What you need to do
Each of the entries below needs to be given again exactly.

Plain-text document sources:
▬▬▬▬▬▬▬▬▬▬

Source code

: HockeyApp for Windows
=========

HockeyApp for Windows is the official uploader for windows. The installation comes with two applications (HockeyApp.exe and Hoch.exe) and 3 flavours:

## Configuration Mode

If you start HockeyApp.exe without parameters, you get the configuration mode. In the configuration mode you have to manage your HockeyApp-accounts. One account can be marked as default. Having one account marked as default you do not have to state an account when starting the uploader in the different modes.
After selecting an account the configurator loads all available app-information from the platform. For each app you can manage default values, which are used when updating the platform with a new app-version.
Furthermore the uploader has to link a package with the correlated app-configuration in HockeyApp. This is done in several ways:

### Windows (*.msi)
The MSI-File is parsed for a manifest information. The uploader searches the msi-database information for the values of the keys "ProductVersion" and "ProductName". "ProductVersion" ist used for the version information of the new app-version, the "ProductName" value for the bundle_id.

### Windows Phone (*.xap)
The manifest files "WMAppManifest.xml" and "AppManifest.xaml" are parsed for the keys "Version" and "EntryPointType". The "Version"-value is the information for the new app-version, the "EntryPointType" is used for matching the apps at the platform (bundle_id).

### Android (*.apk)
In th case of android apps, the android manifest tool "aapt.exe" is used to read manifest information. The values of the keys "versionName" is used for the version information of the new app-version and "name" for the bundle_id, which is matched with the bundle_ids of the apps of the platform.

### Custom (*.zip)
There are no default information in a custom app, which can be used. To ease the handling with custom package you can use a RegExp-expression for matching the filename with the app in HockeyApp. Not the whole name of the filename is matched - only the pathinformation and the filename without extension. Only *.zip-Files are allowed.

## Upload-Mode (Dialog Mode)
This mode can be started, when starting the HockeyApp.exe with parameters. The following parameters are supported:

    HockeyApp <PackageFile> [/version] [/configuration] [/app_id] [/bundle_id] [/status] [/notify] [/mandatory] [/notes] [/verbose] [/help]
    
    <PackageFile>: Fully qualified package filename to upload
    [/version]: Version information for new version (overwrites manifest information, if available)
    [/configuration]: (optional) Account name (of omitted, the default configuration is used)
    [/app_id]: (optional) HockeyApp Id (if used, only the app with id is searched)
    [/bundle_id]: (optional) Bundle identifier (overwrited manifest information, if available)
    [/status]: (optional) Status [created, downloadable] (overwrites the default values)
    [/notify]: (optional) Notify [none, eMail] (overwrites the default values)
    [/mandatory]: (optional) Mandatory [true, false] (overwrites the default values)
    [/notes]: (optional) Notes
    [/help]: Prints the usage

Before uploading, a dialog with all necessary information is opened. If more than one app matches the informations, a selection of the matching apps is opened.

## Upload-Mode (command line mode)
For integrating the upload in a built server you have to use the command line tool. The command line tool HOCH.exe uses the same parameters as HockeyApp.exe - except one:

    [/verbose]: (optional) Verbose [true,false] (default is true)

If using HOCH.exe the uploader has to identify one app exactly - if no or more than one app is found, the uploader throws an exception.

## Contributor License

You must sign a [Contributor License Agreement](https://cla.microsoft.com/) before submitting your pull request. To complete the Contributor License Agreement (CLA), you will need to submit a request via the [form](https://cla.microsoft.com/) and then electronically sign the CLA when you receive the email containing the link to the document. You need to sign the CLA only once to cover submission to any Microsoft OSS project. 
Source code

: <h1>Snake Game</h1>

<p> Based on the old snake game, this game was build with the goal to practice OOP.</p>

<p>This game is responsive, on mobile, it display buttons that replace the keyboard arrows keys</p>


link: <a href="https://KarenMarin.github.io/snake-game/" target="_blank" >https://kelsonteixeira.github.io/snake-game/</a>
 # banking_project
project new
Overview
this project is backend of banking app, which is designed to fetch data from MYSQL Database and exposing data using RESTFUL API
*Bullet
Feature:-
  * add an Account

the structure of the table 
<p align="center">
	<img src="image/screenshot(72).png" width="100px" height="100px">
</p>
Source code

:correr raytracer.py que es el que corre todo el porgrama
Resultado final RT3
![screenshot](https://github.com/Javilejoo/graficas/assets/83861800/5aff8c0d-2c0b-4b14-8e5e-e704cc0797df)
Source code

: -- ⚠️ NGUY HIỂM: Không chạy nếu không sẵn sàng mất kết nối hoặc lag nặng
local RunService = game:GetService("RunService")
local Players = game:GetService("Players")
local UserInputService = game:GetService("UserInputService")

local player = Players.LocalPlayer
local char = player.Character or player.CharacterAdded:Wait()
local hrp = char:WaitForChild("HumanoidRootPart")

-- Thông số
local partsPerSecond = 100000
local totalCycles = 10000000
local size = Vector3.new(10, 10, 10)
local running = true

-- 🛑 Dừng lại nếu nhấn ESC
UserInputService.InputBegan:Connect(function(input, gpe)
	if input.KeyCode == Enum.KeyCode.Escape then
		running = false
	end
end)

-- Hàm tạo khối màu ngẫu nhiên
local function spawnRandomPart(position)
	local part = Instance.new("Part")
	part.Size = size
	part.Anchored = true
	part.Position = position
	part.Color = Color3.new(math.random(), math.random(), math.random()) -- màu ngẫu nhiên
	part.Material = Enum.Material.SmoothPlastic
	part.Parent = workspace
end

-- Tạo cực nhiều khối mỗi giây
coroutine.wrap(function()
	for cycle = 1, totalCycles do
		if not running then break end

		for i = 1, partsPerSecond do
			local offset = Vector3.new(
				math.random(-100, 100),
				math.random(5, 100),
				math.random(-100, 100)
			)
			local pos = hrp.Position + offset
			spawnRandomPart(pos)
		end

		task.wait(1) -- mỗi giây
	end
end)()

▬▬▬▬▬▬▬▬▬▬

Reply
Source code

: HockeyApp for Windows
=========

HockeyApp for Windows is the official uploader for windows. The installation comes with two applications (HockeyApp.exe and Hoch.exe) and 3 flavours:

## Configuration Mode

If you start HockeyApp.exe without parameters, you get the configuration mode. In the configuration mode you have to manage your HockeyApp-accounts. One account can be marked as default. Having one account marked as default you do not have to state an account when starting the uploader in the different modes.
After selecting an account the configurator loads all available app-information from the platform. For each app you can manage default values, which are used when updating the platform with a new app-version.
Furthermore the uploader has to link a package with the correlated app-configuration in HockeyApp. This is done in several ways:

### Windows (*.msi)
The MSI-File is parsed for a manifest information. The uploader searches the msi-database information for the values of the keys "ProductVersion" and "ProductName". "ProductVersion" ist used for the version information of the new app-version, the "ProductName" value for the bundle_id.

### Windows Phone (*.xap)
The manifest files "WMAppManifest.xml" and "AppManifest.xaml" are parsed for the keys "Version" and "EntryPointType". The "Version"-value is the information for the new app-version, the "EntryPointType" is used for matching the apps at the platform (bundle_id).

### Android (*.apk)
In th case of android apps, the android manifest tool "aapt.exe" is used to read manifest information. The values of the keys "versionName" is used for the version information of the new app-version and "name" for the bundle_id, which is matched with the bundle_ids of the apps of the platform.

### Custom (*.zip)
There are no default information in a custom app, which can be used. To ease the handling with custom package you can use a RegExp-expression for matching the filename with the app in HockeyApp. Not the whole name of the filename is matched - only the pathinformation and the filename without extension. Only *.zip-Files are allowed.

## Upload-Mode (Dialog Mode)
This mode can be started, when starting the HockeyApp.exe with parameters. The following parameters are supported:

    HockeyApp <PackageFile> [/version] [/configuration] [/app_id] [/bundle_id] [/status] [/notify] [/mandatory] [/notes] [/verbose] [/help]
    
    <PackageFile>: Fully qualified package filename to upload
    [/version]: Version information for new version (overwrites manifest information, if available)
    [/configuration]: (optional) Account name (of omitted, the default configuration is used)
    [/app_id]: (optional) HockeyApp Id (if used, only the app with id is searched)
    [/bundle_id]: (optional) Bundle identifier (overwrited manifest information, if available)
    [/status]: (optional) Status [created, downloadable] (overwrites the default values)
    [/notify]: (optional) Notify [none, eMail] (overwrites the default values)
    [/mandatory]: (optional) Mandatory [true, false] (overwrites the default values)
    [/notes]: (optional) Notes
    [/help]: Prints the usage

Before uploading, a dialog with all necessary information is opened. If more than one app matches the informations, a selection of the matching apps is opened.

## Upload-Mode (command line mode)
For integrating the upload in a built server you have to use the command line tool. The command line tool HOCH.exe uses the same parameters as HockeyApp.exe - except one:

    [/verbose]: (optional) Verbose [true,false] (default is true)

If using HOCH.exe the uploader has to identify one app exactly - if no or more than one app is found, the uploader throws an exception.

## Contributor License

You must sign a [Contributor License Agreement](https://cla.microsoft.com/) before submitting your pull request. To complete the Contributor License Agreement (CLA), you will need to submit a request via the [form](https://cla.microsoft.com/) and then electronically sign the CLA when you receive the email containing the link to the document. You need to sign the CLA only once to cover submission to any Microsoft OSS project. 
Source code

: <h1>Snake Game</h1>

<p> Based on the old snake game, this game was build with the goal to practice OOP.</p>

<p>This game is responsive, on mobile, it display buttons that replace the keyboard arrows keys</p>


link: <a href="https://KarenMarin.github.io/snake-game/" target="_blank" >https://kelsonteixeira.github.io/snake-game/</a>
 # banking_project
project new
Overview
this project is backend of banking app, which is designed to fetch data from MYSQL Database and exposing data using RESTFUL API
*Bullet
Feature:-
  * add an Account

the structure of the table 
<p align="center">
	<img src="image/screenshot(72).png" width="100px" height="100px">
</p>
Source code

:correr raytracer.py que es el que corre todo el porgrama
Resultado final RT3
![screenshot](https://github.com/Javilejoo/graficas/assets/83861800/5aff8c0d-2c0b-4b14-8e5e-e704cc0797df)
Source code

: -- ⚠️ NGUY HIỂM: Không chạy nếu không sẵn sàng mất kết nối hoặc lag nặng
local RunService = game:GetService("RunService")
local Players = game:GetService("Players")
local UserInputService = game:GetService("UserInputService")

local player = Players.LocalPlayer
local char = player.Character or player.CharacterAdded:Wait()
local hrp = char:WaitForChild("HumanoidRootPart")

-- Thông số
local partsPerSecond = 100000
local totalCycles = 10000000
local size = Vector3.new(10, 10, 10)
local running = true

-- 🛑 Dừng lại nếu nhấn ESC
UserInputService.InputBegan:Connect(function(input, gpe)
	if input.KeyCode == Enum.KeyCode.Escape then
		running = false
	end
end)

-- Hàm tạo khối màu ngẫu nhiên
local function spawnRandomPart(position)
	local part = Instance.new("Part")
	part.Size = size
	part.Anchored = true
	part.Position = position
	part.Color = Color3.new(math.random(), math.random(), math.random()) -- màu ngẫu nhiên
	part.Material = Enum.Material.SmoothPlastic
	part.Parent = workspace
end

-- Tạo cực nhiều khối mỗi giây
coroutine.wrap(function()
	for cycle = 1, totalCycles do
		if not running then break end

		for i = 1, partsPerSecond do
			local offset = Vector3.new(
				math.random(-100, 100),
				math.random(5, 100),
				math.random(-100, 100)
			)
			local pos = hrp.Position + offset
			spawnRandomPart(pos)
		end

		task.wait(1) -- mỗi giây
	end
end)()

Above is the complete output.